**TASK TO CARRY OUT:**
Go through the listing and count the lines with "automatically" in them; write only the number.
== == ==
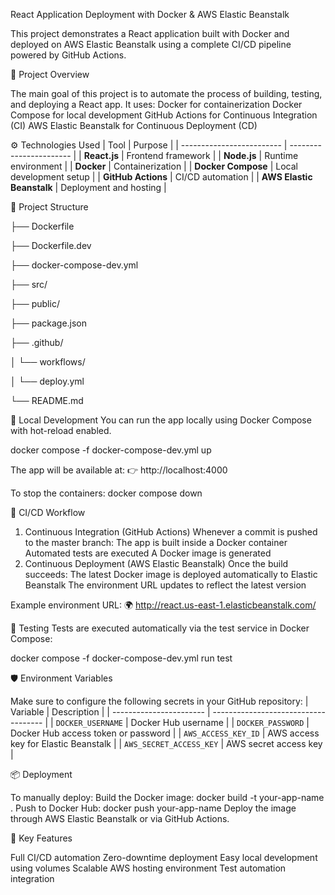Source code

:React Application Deployment with Docker & AWS Elastic Beanstalk


This project demonstrates a React application built with Docker and deployed on AWS Elastic Beanstalk using a complete CI/CD pipeline powered by GitHub Actions.



🧩 Project Overview

The main goal of this project is to automate the process of building, testing, and deploying a React app.
It uses:
Docker for containerization
Docker Compose for local development
GitHub Actions for Continuous Integration (CI)
AWS Elastic Beanstalk for Continuous Deployment (CD)



⚙️ Technologies Used
| Tool                      | Purpose                 |
| ------------------------- | ----------------------- |
| **React.js**              | Frontend framework      |
| **Node.js**               | Runtime environment     |
| **Docker**                | Containerization        |
| **Docker Compose**        | Local development setup |
| **GitHub Actions**        | CI/CD automation        |
| **AWS Elastic Beanstalk** | Deployment and hosting  |





🧱 Project Structure

├── Dockerfile

├── Dockerfile.dev

├── docker-compose-dev.yml

├── src/

├── public/

├── package.json

├── .github/

│   └── workflows/

│       └── deploy.yml

└── README.md



🐳 Local Development
You can run the app locally using Docker Compose with hot-reload enabled.

docker compose -f docker-compose-dev.yml up

The app will be available at:
👉 http://localhost:4000

To stop the containers:
docker compose down



🔁 CI/CD Workflow
1. Continuous Integration (GitHub Actions)
Whenever a commit is pushed to the master branch:
The app is built inside a Docker container
Automated tests are executed
A Docker image is generated
2. Continuous Deployment (AWS Elastic Beanstalk)
Once the build succeeds:
The latest Docker image is deployed automatically to Elastic Beanstalk
The environment URL updates to reflect the latest version

Example environment URL:
🌍 http://react.us-east-1.elasticbeanstalk.com/



🧪 Testing
Tests are executed automatically via the test service in Docker Compose:

docker compose -f docker-compose-dev.yml run test




🛡️ Environment Variables

Make sure to configure the following secrets in your GitHub repository:
| Variable                | Description                          |
| ----------------------- | ------------------------------------ |
| `DOCKER_USERNAME`       | Docker Hub username                  |
| `DOCKER_PASSWORD`       | Docker Hub access token or password  |
| `AWS_ACCESS_KEY_ID`     | AWS access key for Elastic Beanstalk |
| `AWS_SECRET_ACCESS_KEY` | AWS secret access key                |





📦 Deployment

To manually deploy:
Build the Docker image:
docker build -t your-app-name .
Push to Docker Hub:
docker push your-app-name
Deploy the image through AWS Elastic Beanstalk or via GitHub Actions.





🧠 Key Features

Full CI/CD automation
Zero-downtime deployment
Easy local development using volumes
Scalable AWS hosting environment
Test automation integration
== == ==
**YOUR SOLUTION:**
2